Once a user has made changes to the document from within Word, a new WordprocessingML document is saved and must be translated back to the custom XML format using style sheet No. 2 mentioned above. This style sheet, called wordml2article.xsl, has similar rules, except that they reflect the reverse mapping--from WordprocessingML to our custom XML format. For example, here's the rule that turns text in the Emphasis style into an <emphasis> element:

<!-- turn a run with the "Emphasis" character style into <emphasis> -->
  <xsl:template match="w:r[w:rPr/w:rStyle/@w:val='Emphasis']"
                mode="para-content">
    <emphasis>
      <xsl:copy-of select="w:t/text()"/>
    </emphasis>
  </xsl:template>

Here are the rules that convert the Heading paragraphs back to sections with titles:

<!-- Convert <wx:sub-section> elements to <section> elements -->
  <xsl:template match="wx:sub-section">
    <section>
      <xsl:apply-templates/>
    </section>
  </xsl:template>

<!-- Convert <w:p> paragraphs to <para> paragraphs -->
  <xsl:template match="w:p">
    <para>
      <xsl:apply-templates mode="para-content"/>
    </para>
  </xsl:template>

<!-- ...except for the first paragraph in a sub-section (Heading 1,2,3,...);
       the heading will be the <title> of the section -->
  <xsl:template match="wx:sub-section/w:p[1]">
    <title>
      <xsl:apply-templates mode="para-content"/>
    </title>
  </xsl:template>

For a complete investigation of the style sheets (including descriptive comments), see the full text of these files:

Formatting Restrictions

Word 2003 also quietly introduces a new feature called formatting restrictions. When you have formatting restrictions enabled, users are restricted to using the set of styles that you specify. They can't modify the styles, nor can they apply direct formatting (such as bold or italic) to their document. While not specifically an XML feature, this enables a sort of document validation that makes particular sense when you are using the lightweight XML editing approach described above. It lets you restrict the range of formatting constructs that your conversion XSLT will have to handle. Rather than writing a generic WordprocessingML transformation, your style sheet will have to handle only those Word documents that are restricted to a particular Word template and its styles. This is a global restriction--a set of allowed styles, as opposed to a content model schema. You can't, for example, enforce that the Emphasis character style be used only in Normal paragraphs. Nevertheless, it is a profoundly useful feature for XML editing applications in Word.

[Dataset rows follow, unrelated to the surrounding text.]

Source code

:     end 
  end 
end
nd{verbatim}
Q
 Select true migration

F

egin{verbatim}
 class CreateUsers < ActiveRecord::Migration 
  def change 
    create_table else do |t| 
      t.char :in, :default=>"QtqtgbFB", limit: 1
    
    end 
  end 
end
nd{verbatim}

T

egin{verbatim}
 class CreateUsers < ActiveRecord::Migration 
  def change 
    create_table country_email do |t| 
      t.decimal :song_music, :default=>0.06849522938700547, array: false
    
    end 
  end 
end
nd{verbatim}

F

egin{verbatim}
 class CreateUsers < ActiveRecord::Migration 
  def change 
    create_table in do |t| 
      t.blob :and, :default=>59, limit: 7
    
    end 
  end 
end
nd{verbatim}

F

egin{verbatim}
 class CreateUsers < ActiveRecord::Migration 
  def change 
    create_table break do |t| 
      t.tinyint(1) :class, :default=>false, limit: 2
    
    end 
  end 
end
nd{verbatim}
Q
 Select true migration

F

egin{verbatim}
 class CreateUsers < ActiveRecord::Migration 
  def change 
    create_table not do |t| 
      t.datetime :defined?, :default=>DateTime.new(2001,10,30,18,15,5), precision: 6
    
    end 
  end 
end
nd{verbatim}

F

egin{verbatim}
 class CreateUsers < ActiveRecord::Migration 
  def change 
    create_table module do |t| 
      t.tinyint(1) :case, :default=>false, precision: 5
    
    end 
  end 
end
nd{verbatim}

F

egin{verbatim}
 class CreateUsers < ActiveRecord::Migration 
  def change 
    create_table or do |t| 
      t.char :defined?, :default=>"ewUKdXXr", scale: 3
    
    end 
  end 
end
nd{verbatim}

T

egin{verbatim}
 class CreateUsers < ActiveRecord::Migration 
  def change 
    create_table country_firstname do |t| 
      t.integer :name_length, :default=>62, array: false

If you look back in article2wordml.xsl, you'll see that formatting restrictions are enabled as a document setting:

  <w:docPr>
    ...
    <w:documentProtection w:formatting="on" w:enforcement="on"/>
  </w:docPr>

The particular styles that are locked or unlocked are indicated as such in the WordprocessingML's global <w:styles> element. In this case, we restrict the users to only the styles they see in the "Styles and Formatting" task pane:

Figure 3

The other built-in styles normally available to Word users appear as if they don't even exist anymore.

Using Word's XSLT Processor

This editing "solution" will work regardless of the edition of Word 2003 you have, provided that you have an external XSLT processor to do the transformations between edits. But if you have Office Professional or the stand-alone Word 2003, then you don't need another XSLT processor; you can use the bundled XSLT processor that comes with those editions of Word. Looking back at our article XML example, we see two processing instructions:

<?mso-application progid="Word.Document"?>
<?xml-stylesheet type="text/xsl" href="article2wordml.xsl"?>

The mso-application processing instruction (PI) associates the XML file with the Word application, so that when a user double-clicks the file, Word opens the XML file, overriding whatever the default XML viewer is on their system. The second PI is useful only if you've got the advanced XML features. Upon opening the file, the user is presented with an option to apply article2wordml.xsl to the document, yielding the editing view we saw above. This is called an onload transformation.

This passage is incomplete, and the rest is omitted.